I identify as an endurance athlete. That’s nothing new to those of you who read what I write every week. In recent weeks, there are times that I type the words, “endurance athlete” and I catch myself doubting.
I’ve been working on my website redesign (it’s not done yet!) and I’ve been working on my book proposal modifications to send to a few more publishing houses. Doubt and hesitation reared their heads. Who am I kidding. These days, in quarantine, I ride my bike an hour at a time and my runs are 2 to 3 miles in length. There’s nothing particularly endurance about any of my workouts at the moment.
Granted, during cancer round one, I did learn that to not hurt the immune system, keeping exercise sessions to about an hour in duration is ideal. That old echo keeps coming up now. Here’s a recent article about endurance exercise and the immune system. After all, keeping our immune systems strong is essential as we navigate this COVID-19 pandemic.
When I was writing my goals for 2020, I did not anticipate the catastrophe we are living through right now. After all, who did. This week I was reviewing my goals and quite a number of them are not possible anymore. I had to breathe into letting go.
Letting go is a theme of my daily meditations. Can you relate? Are you letting go of lots? Jobs? Going to work? Seeing friends in person? Sending your kids to school? Hugs?
Events cancelled 🙁
This year was to be a focused endurance athlete year for me. I signed up for my first Olympic distance triathlon in more than 10 years that is/was to be held in July. I also signed up for my annual YWCA Women’s Sprint distance triathlon for August. I planned to ride at least the 45 mile route of the Tour de Cure Twin Cities and I planned to ride the Hope in Motion bike ride for the Angel Foundation which raises money for people in cancer treatment.
At this moment, the Tour de Cure Twin Cities will be virtual, meaning I can ride any distance anywhere and they want me to still raise money, which I will do. If you’d like to donate to my fundraising, I’d be very grateful. After all, I do still have diabetes which this event is a fundraiser for. The Hope in Motion ride hasn’t announced their decision. Same with the Timberman Triathlon in July and the YWCA Women’s Triathlon in August. I confess, I am not holding my breath that any of those three events will be held. If they are held, will I attend?
Any sort of group events until there’s a vaccine or confirmed herd immunity seems foolish. As I told you last week, I finalized my Health Care Directive, which had me reflecting on what I value most. Top of the list is my identity as an endurance athlete. Thus, despite my doubts and hesitations, I am sticking with it, one hour workouts and all.
My housemate, with whom I spend WAY more time than I ever expected, mentioned the other day that she was impressed with my commitment to exercise and fitness. She suggested I write a blog about how I stay motivated. Thanks Karen for the suggestion!

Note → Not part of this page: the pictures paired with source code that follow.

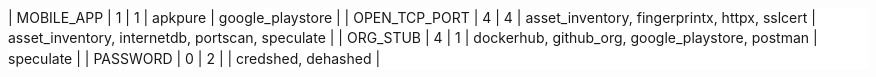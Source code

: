 | MOBILE_APP          | 1                     | 1                     | apkpure                                                                                                                                                                                                                                                                                                                                                                                                                                                                                                                                                                                                                                                                                             | google_playstore                                                                                                                                                                                                                                                                                                                                                                                                                                                        |
| OPEN_TCP_PORT       | 4                     | 4                     | asset_inventory, fingerprintx, httpx, sslcert                                                                                                                                                                                                                                                                                                                                                                                                                                                                                                                                                                                                                                                       | asset_inventory, internetdb, portscan, speculate                                                                                                                                                                                                                                                                                                                                                                                                                        |
| ORG_STUB            | 4                     | 1                     | dockerhub, github_org, google_playstore, postman                                                                                                                                                                                                                                                                                                                                                                                                                                                                                                                                                                                                                                                    | speculate                                                                                                                                                                                                                                                                                                                                                                                                                                                               |
| PASSWORD            | 0                     | 2                     |                                                                                                                                                                                                                                                                                                                                                                                                                                                                                                                                                                                                                                                                                                     | credshed, dehashed                                                                                                                                                                                                                                                                                                                                                                                                                                                      |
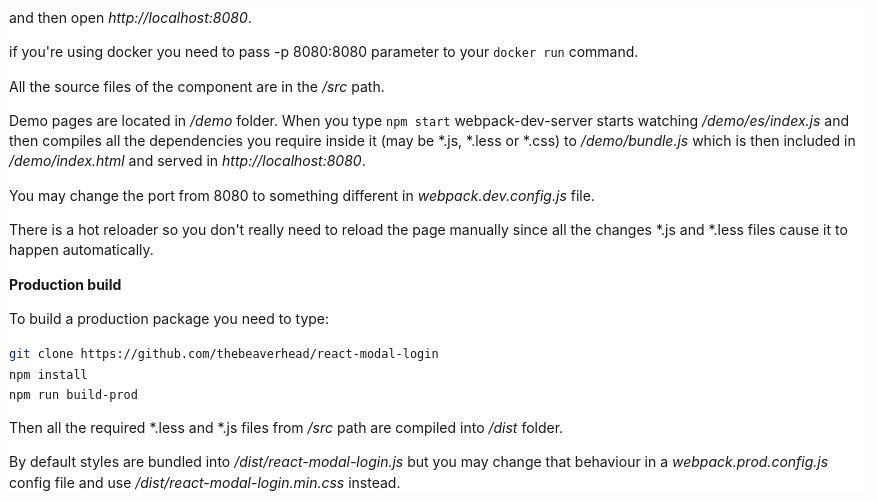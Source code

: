 and then open _http://localhost:8080_.

if you're using docker you need to pass -p 8080:8080 parameter to your `docker run` command.

All the source files of the component are in the _/src_ path.

Demo pages are located in _/demo_ folder. When you type `npm start` webpack-dev-server starts watching _/demo/es/index.js_
and then compiles all the dependencies you require inside it (may be *.js, *.less or *.css) to _/demo/bundle.js_ which is
then included in _/demo/index.html_ and served in _http://localhost:8080_.

You may change the port from 8080 to something different in _webpack.dev.config.js_ file.

There is a hot reloader so you don't really need to reload the page manually since all the changes *.js and *.less files
cause it to happen automatically.

**Production build**

To build a production package you need to type:

```bash
git clone https://github.com/thebeaverhead/react-modal-login
npm install
npm run build-prod
```

Then all the required *.less and *.js files from _/src_ path are compiled into _/dist_ folder.

By default styles are bundled into _/dist/react-modal-login.js_ but you may change that behaviour in a
_webpack.prod.config.js_ config file and use _/dist/react-modal-login.min.css_ instead.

Here are my three tips for staying fit during a pandemic…
Tip 1: Plan your exercise sessions for the coming week
I’ve talked about this strategy in other blogs and I’m saying it again. Sunday evening is when I take 15 minutes to study my week and set dates for exercise with myself. It’s true, I am a planner. Having things written down in my Google calendar gives me great comfort. Seeing my week planned out is uplifting and gives me a tangible goal for the immediate future.

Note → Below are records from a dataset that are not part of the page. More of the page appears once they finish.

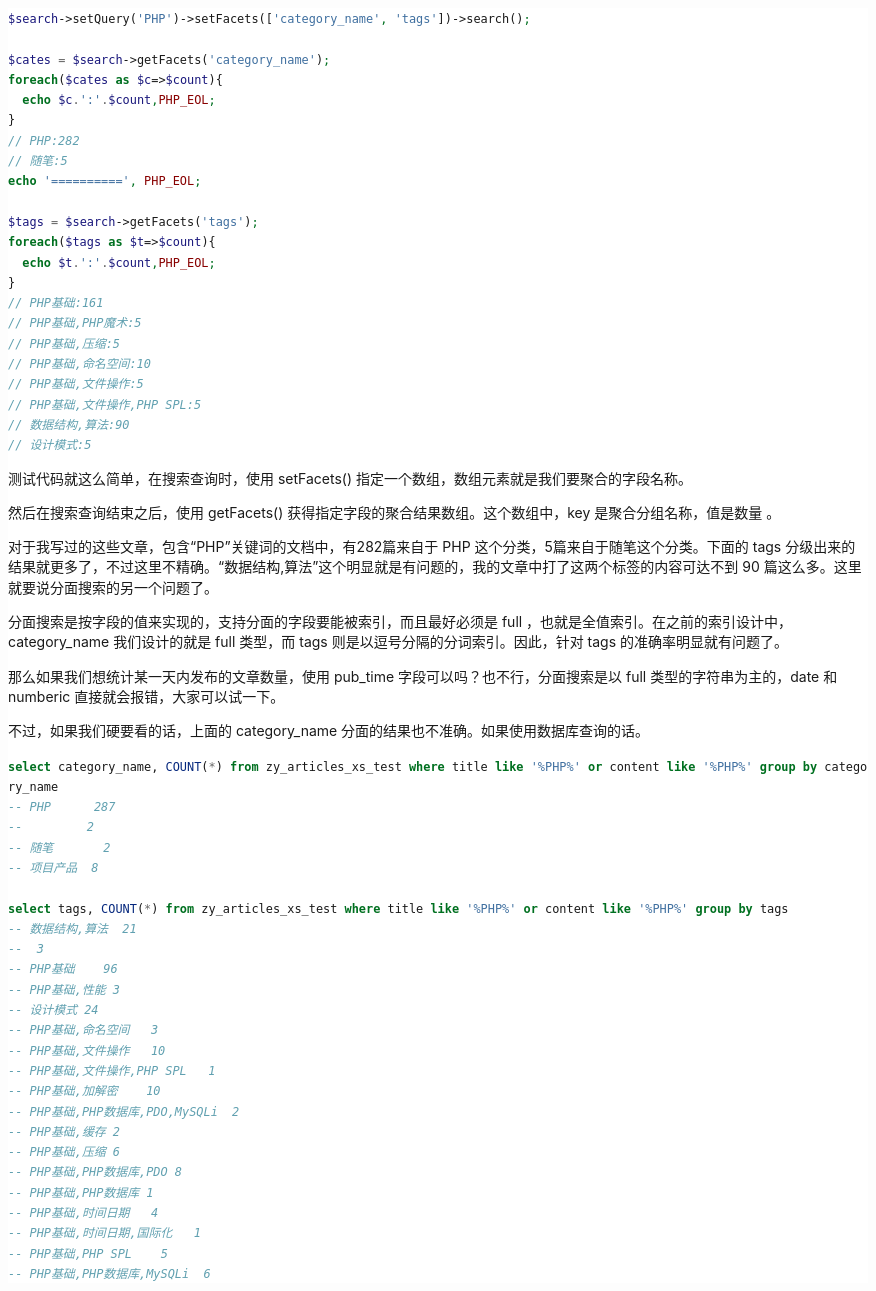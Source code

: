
 ```php
$search->setQuery('PHP')->setFacets(['category_name', 'tags'])->search();

$cates = $search->getFacets('category_name');
foreach($cates as $c=>$count){
  echo $c.':'.$count,PHP_EOL;
}
// PHP:282
// 随笔:5
echo '==========', PHP_EOL;

$tags = $search->getFacets('tags');
foreach($tags as $t=>$count){
  echo $t.':'.$count,PHP_EOL;
}
// PHP基础:161
// PHP基础,PHP魔术:5
// PHP基础,压缩:5
// PHP基础,命名空间:10
// PHP基础,文件操作:5
// PHP基础,文件操作,PHP SPL:5
// 数据结构,算法:90
// 设计模式:5
```

测试代码就这么简单，在搜索查询时，使用 setFacets() 指定一个数组，数组元素就是我们要聚合的字段名称。

然后在搜索查询结束之后，使用 getFacets() 获得指定字段的聚合结果数组。这个数组中，key 是聚合分组名称，值是数量 。

对于我写过的这些文章，包含“PHP”关键词的文档中，有282篇来自于 PHP 这个分类，5篇来自于随笔这个分类。下面的 tags 分级出来的结果就更多了，不过这里不精确。“数据结构,算法”这个明显就是有问题的，我的文章中打了这两个标签的内容可达不到 90 篇这么多。这里就要说分面搜索的另一个问题了。

分面搜索是按字段的值来实现的，支持分面的字段要能被索引，而且最好必须是 full ，也就是全值索引。在之前的索引设计中，category_name 我们设计的就是 full 类型，而 tags 则是以逗号分隔的分词索引。因此，针对 tags 的准确率明显就有问题了。

那么如果我们想统计某一天内发布的文章数量，使用 pub_time 字段可以吗？也不行，分面搜索是以 full 类型的字符串为主的，date 和 numberic 直接就会报错，大家可以试一下。

不过，如果我们硬要看的话，上面的 category_name 分面的结果也不准确。如果使用数据库查询的话。

```sql
select category_name, COUNT(*) from zy_articles_xs_test where title like '%PHP%' or content like '%PHP%' group by category_name
-- PHP	    287
-- 	       2
-- 随笔	    2
-- 项目产品	 8

select tags, COUNT(*) from zy_articles_xs_test where title like '%PHP%' or content like '%PHP%' group by tags
-- 数据结构,算法	21
-- 	3
-- PHP基础	96
-- PHP基础,性能	3
-- 设计模式	24
-- PHP基础,命名空间	3
-- PHP基础,文件操作	10
-- PHP基础,文件操作,PHP SPL	1
-- PHP基础,加解密	10
-- PHP基础,PHP数据库,PDO,MySQLi	2
-- PHP基础,缓存	2
-- PHP基础,压缩	6
-- PHP基础,PHP数据库,PDO	8
-- PHP基础,PHP数据库	1
-- PHP基础,时间日期	4
-- PHP基础,时间日期,国际化	1
-- PHP基础,PHP SPL	5
-- PHP基础,PHP数据库,MySQLi	6
```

During this pandemic, I find it especially helpful to take time every Sunday late afternoon to study what’s ahead that coming week. I keep a separate Google calendar called “Mari’s Training Calendar” and the color for it is yellow. The yellow feels very upbeat and happy.
I know not all of you are planners like I am, and feeling over-scheduled can feel restrictive. An option that might work would be to plan one day at a time. Take a few minutes the evening before to imagine the next day and figure out where in your day you could add some movement. Perhaps that bit of planning could be viewed as a gift to yourself, rather than a restriction. If you try this, let me know if it works. I’m interested in knowing.
Tip 2: Exercise at the time of day that makes the most sense for your body and life
This one also seems obvious, and I seem to have to keep re-learning this one. Over the past 5 weeks, I’ve had to re-learn that if I am going to get a bike or run session done, I really have to do it in the morning. It needs to be first on my agenda. It’s that simple, and of course, that challenging.
I’ve adjusted my work schedule to give myself morning time to bike or run. If I attempt to move it to afternoon or evening it just doesn’t happen. That’s my body, mind and spirit. My secret to exercise success is run or bike before 10AM.
Tip 3: Make it fun and celebrate your accomplishments
All the pools are closed and the Minneapolis lakes are not opening at all this summer, so in terms of triathlon that leaves biking and running. As I’ve mentioned before, running isn’t my most fun sport, but I’m committed to staying running fit. To make it fun, I’ve finally started listening to music as I run with Sam. I found myself doing little dances as I was running, which of course made me laugh!!!
As I write this post, I did a 3.5 mile run with Sam this morning and it felt GOOD! That makes me super happy and in my calendar I gave myself a few exclamation points and I’m going to make an asparagus frittata for dinner, which feels like a celebration!